The Cassini Solstice Mission’s spacecraft, a joint US and European endeavor, has taken the sharpest images to date of propellers in the middle part of Saturn’s A ring.
Propellers are the small, bright double dashes that are visible on both sides of the diagonally-crossing wave pattern in the image below. They were first discovered during Cassini’s initial 2004 arrival at Saturn. Several views of propellers were captured during the 2004 arrival in pictures taken very close to the rings. However, those images did not easily aid in understanding how these small propellers were related to the larger ones Cassini later observed due to the pictures’ low resolution.
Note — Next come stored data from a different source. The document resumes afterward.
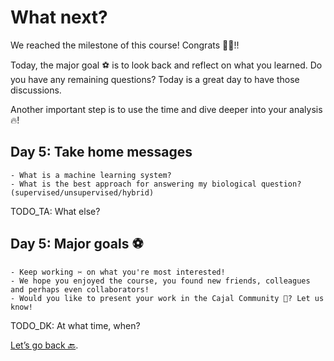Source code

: # What next?

We reached the milestone of this course! Congrats 🎉🎉!!

Today, the major goal ⚽️ is to look back and reflect on what you learned. Do you have any remaining questions? Today is a great day to have those discussions.

Another important step is to use the time and dive deeper into your analysis 🔥!

## Day 5: Take home messages

```{Tip}
- What is a machine learning system?
- What is the best approach for answering my biological question? (supervised/unsupervised/hybrid)
```

TODO_TA: What else?

## Day 5: Major goals ⚽️ 

```{important}
- Keep working ✂️ on what you're most interested! 
- We hope you enjoyed the course, you found new friends, colleagues and perhaps even collaborators!
- Would you like to present your work in the Cajal Community 🚀? Let us know!
```

TODO_DK: At what time, when?


[Let’s go back 🔙](../README.md).
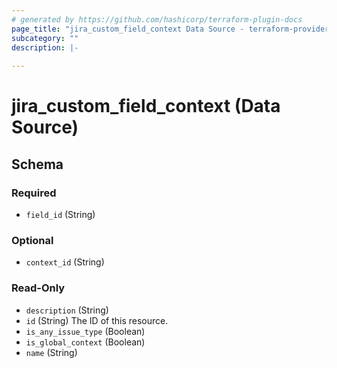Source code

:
 ```yaml
---
# generated by https://github.com/hashicorp/terraform-plugin-docs
page_title: "jira_custom_field_context Data Source - terraform-provider-jira"
subcategory: ""
description: |-
  
---
```


# jira_custom_field_context (Data Source)





<!-- schema generated by tfplugindocs -->
## Schema

### Required

- `field_id` (String)

### Optional

- `context_id` (String)

### Read-Only

- `description` (String)
- `id` (String) The ID of this resource.
- `is_any_issue_type` (Boolean)
- `is_global_context` (Boolean)
- `name` (String)


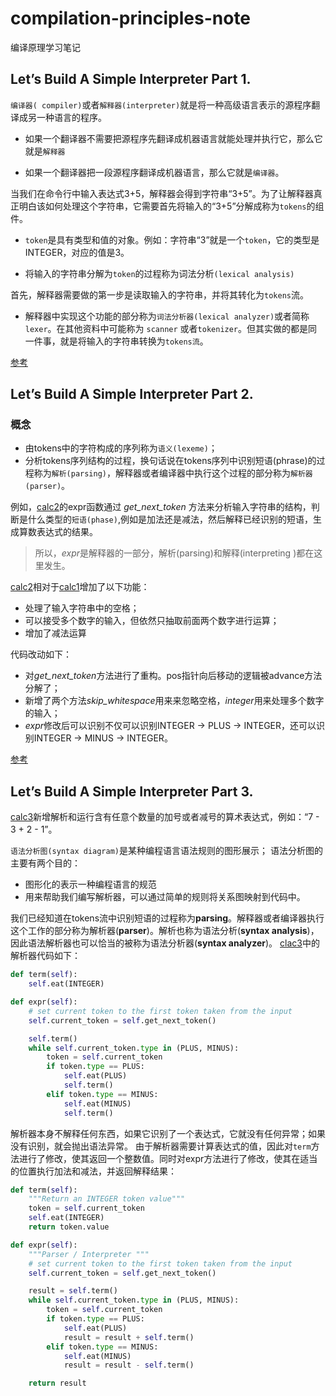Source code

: # compilation-principles-note
编译原理学习笔记

## Let’s Build A Simple Interpreter Part 1.
`编译器( compiler)`或者`解释器(interpreter)`就是将一种高级语言表示的源程序翻译成另一种语言的程序。

- 如果一个翻译器不需要把源程序先翻译成机器语言就能处理并执行它，那么它就是`解释器`

- 如果一个翻译器把一段源程序翻译成机器语言，那么它就是`编译器`。

当我们在命令行中输入表达式3+5，解释器会得到字符串“3+5”。为了让解释器真正明白该如何处理这个字符串，它需要首先将输入的“3+5”分解成称为`tokens`的组件。
- `token`是具有类型和值的对象。例如：字符串“3”就是一个`token`，它的类型是INTEGER，对应的值是3。

- 将输入的字符串分解为`token`的过程称为词法分析`(lexical analysis)`

首先，解释器需要做的第一步是读取输入的字符串，并将其转化为`tokens`流。
- 解释器中实现这个功能的部分称为`词法分析器(lexical analyzer)`或者简称`lexer`。在其他资料中可能称为 `scanner` 或者`tokenizer`。但其实做的都是同一件事，就是将输入的字符串转换为`tokens流`。

[参考](https://ruslanspivak.com/lsbasi-part1/)  


## Let’s Build A Simple Interpreter Part 2.
### 概念

- 由tokens中的字符构成的序列称为`语义(lexeme)`；
- 分析tokens序列结构的过程，换句话说在tokens序列中识别短语(phrase)的过程称为`解析(parsing)`，解释器或者编译器中执行这个过程的部分称为`解析器(parser)`。

例如，[calc2](../compilation-principles-note/lsbasi/calc2.py)的expr函数通过 *get_next_token* 方法来分析输入字符串的结构，判断是什么类型的`短语(phase)`,例如是加法还是减法，然后解释已经识别的短语，生成算数表达式的结果。

> 所以，*expr*是解释器的一部分，解析(parsing)和解释(interpreting )都在这里发生。

[calc2](../compilation-principles-note/lsbasi/calc2.py)相对于[calc1](../compilation-principles-note/lsbasi/calc1.py)增加了以下功能：
- 处理了输入字符串中的空格；
- 可以接受多个数字的输入，但依然只抽取前面两个数字进行运算；
- 增加了减法运算
  
代码改动如下：
- 对*get_next_token*方法进行了重构。pos指针向后移动的逻辑被advance方法分解了；
- 新增了两个方法*skip_whitespace*用来来忽略空格，*integer*用来处理多个数字的输入；
- *expr*修改后可以识别不仅可以识别INTEGER -> PLUS -> INTEGER，还可以识别INTEGER -> MINUS -> INTEGER。

[参考](https://ruslanspivak.com/lsbasi-part2/)

  

## Let’s Build A Simple Interpreter Part 3.

[calc3](lsbasi/calc3.py)新增解析和运行含有任意个数量的加号或者减号的算术表达式，例如：“7 - 3 + 2 - 1”。

`语法分析图(syntax diagram)`是某种编程语言语法规则的图形展示；
语法分析图的主要有两个目的：
- 图形化的表示一种编程语言的规范
- 用来帮助我们编写解析器，可以通过简单的规则将关系图映射到代码中。

我们已经知道在tokens流中识别短语的过程称为**parsing**。解释器或者编译器执行这个工作的部分称为解析器(**parser**)。解析也称为语法分析(**syntax analysis**)，因此语法解析器也可以恰当的被称为语法分析器(**syntax analyzer**)。
[clac3](lsbasi/calc3.py)中的解析器代码如下：
```python
def term(self):
    self.eat(INTEGER)

def expr(self):
    # set current token to the first token taken from the input
    self.current_token = self.get_next_token()

    self.term()
    while self.current_token.type in (PLUS, MINUS):
        token = self.current_token
        if token.type == PLUS:
            self.eat(PLUS)
            self.term()
        elif token.type == MINUS:
            self.eat(MINUS)
            self.term()
```
解析器本身不解释任何东西，如果它识别了一个表达式，它就没有任何异常；如果没有识别，就会抛出语法异常。
由于解析器需要计算表达式的值，因此对`term`方法进行了修改，使其返回一个整数值。同时对expr方法进行了修改，使其在适当的位置执行加法和减法，并返回解释结果：
```python
def term(self):
    """Return an INTEGER token value"""
    token = self.current_token
    self.eat(INTEGER)
    return token.value

def expr(self):
    """Parser / Interpreter """
    # set current token to the first token taken from the input
    self.current_token = self.get_next_token()

    result = self.term()
    while self.current_token.type in (PLUS, MINUS):
        token = self.current_token
        if token.type == PLUS:
            self.eat(PLUS)
            result = result + self.term()
        elif token.type == MINUS:
            self.eat(MINUS)
            result = result - self.term()

    return result

```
On April 19th 2017, using the spacecraft’s narrow-angle camera, NASA’s Cassini captured the sharpest image yet seen of these propellers in the middle part of Saturn’s A ring. Capturing this view has put Cassini’s initial images of propellers into context and has shown scientists the propellers’ newly discovered range of sizes. Scientists will also use the new information to uncover more about the origins of propeller moons.
The image’s view from Cassini looks at a point about 80,000 miles from Saturn’s center. The image itself has a scale of .24 miles per pixel and was taken at a phase angle of 108 degrees. Sharp images such as this one will continue to increase scientists’ understanding of this phenomenon.